- _GIVEN DATA_
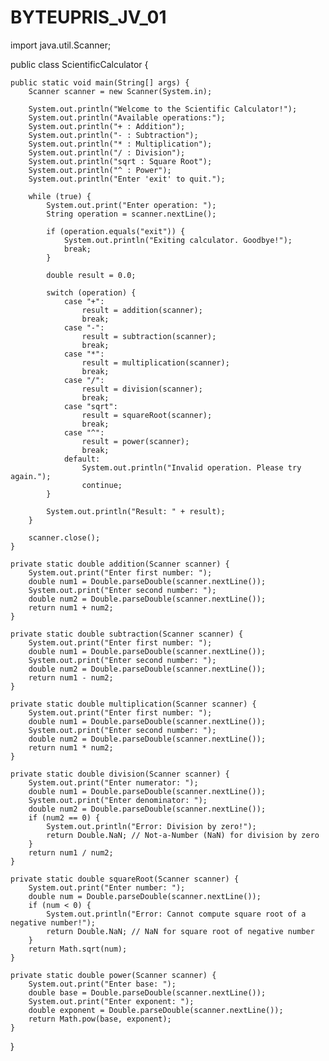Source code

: # BYTEUPRIS_JV_01
import java.util.Scanner;

public class ScientificCalculator {

    public static void main(String[] args) {
        Scanner scanner = new Scanner(System.in);

        System.out.println("Welcome to the Scientific Calculator!");
        System.out.println("Available operations:");
        System.out.println("+ : Addition");
        System.out.println("- : Subtraction");
        System.out.println("* : Multiplication");
        System.out.println("/ : Division");
        System.out.println("sqrt : Square Root");
        System.out.println("^ : Power");
        System.out.println("Enter 'exit' to quit.");

        while (true) {
            System.out.print("Enter operation: ");
            String operation = scanner.nextLine();

            if (operation.equals("exit")) {
                System.out.println("Exiting calculator. Goodbye!");
                break;
            }

            double result = 0.0;

            switch (operation) {
                case "+":
                    result = addition(scanner);
                    break;
                case "-":
                    result = subtraction(scanner);
                    break;
                case "*":
                    result = multiplication(scanner);
                    break;
                case "/":
                    result = division(scanner);
                    break;
                case "sqrt":
                    result = squareRoot(scanner);
                    break;
                case "^":
                    result = power(scanner);
                    break;
                default:
                    System.out.println("Invalid operation. Please try again.");
                    continue;
            }

            System.out.println("Result: " + result);
        }

        scanner.close();
    }

    private static double addition(Scanner scanner) {
        System.out.print("Enter first number: ");
        double num1 = Double.parseDouble(scanner.nextLine());
        System.out.print("Enter second number: ");
        double num2 = Double.parseDouble(scanner.nextLine());
        return num1 + num2;
    }

    private static double subtraction(Scanner scanner) {
        System.out.print("Enter first number: ");
        double num1 = Double.parseDouble(scanner.nextLine());
        System.out.print("Enter second number: ");
        double num2 = Double.parseDouble(scanner.nextLine());
        return num1 - num2;
    }

    private static double multiplication(Scanner scanner) {
        System.out.print("Enter first number: ");
        double num1 = Double.parseDouble(scanner.nextLine());
        System.out.print("Enter second number: ");
        double num2 = Double.parseDouble(scanner.nextLine());
        return num1 * num2;
    }

    private static double division(Scanner scanner) {
        System.out.print("Enter numerator: ");
        double num1 = Double.parseDouble(scanner.nextLine());
        System.out.print("Enter denominator: ");
        double num2 = Double.parseDouble(scanner.nextLine());
        if (num2 == 0) {
            System.out.println("Error: Division by zero!");
            return Double.NaN; // Not-a-Number (NaN) for division by zero
        }
        return num1 / num2;
    }

    private static double squareRoot(Scanner scanner) {
        System.out.print("Enter number: ");
        double num = Double.parseDouble(scanner.nextLine());
        if (num < 0) {
            System.out.println("Error: Cannot compute square root of a negative number!");
            return Double.NaN; // NaN for square root of negative number
        }
        return Math.sqrt(num);
    }

    private static double power(Scanner scanner) {
        System.out.print("Enter base: ");
        double base = Double.parseDouble(scanner.nextLine());
        System.out.print("Enter exponent: ");
        double exponent = Double.parseDouble(scanner.nextLine());
        return Math.pow(base, exponent);
    }
}

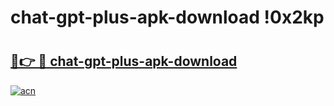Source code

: # chat-gpt-plus-apk-download !0x2kp

# <h2><a href="https://cvop5i.esa.edu.pl?title=chat-gpt-plus-apk-download&ref=0x2kp">🔗👉 🔴 chat-gpt-plus-apk-download</a></h2>

[![acn](https://github.com/user-attachments/assets/0f9c940e-d8b0-45ae-aac7-cd30a18b3e1c)](https://cvop5i.esa.edu.pl?title=chat-gpt-plus-apk-download&ref=0x2kp)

- _WHAT THE TASK ASKS_
Every line of the material above that has the string "Math" needs pulling out.

- _REPLY TO THE EXERCISE_
        return Math.sqrt(num);
        return Math.pow(base, exponent);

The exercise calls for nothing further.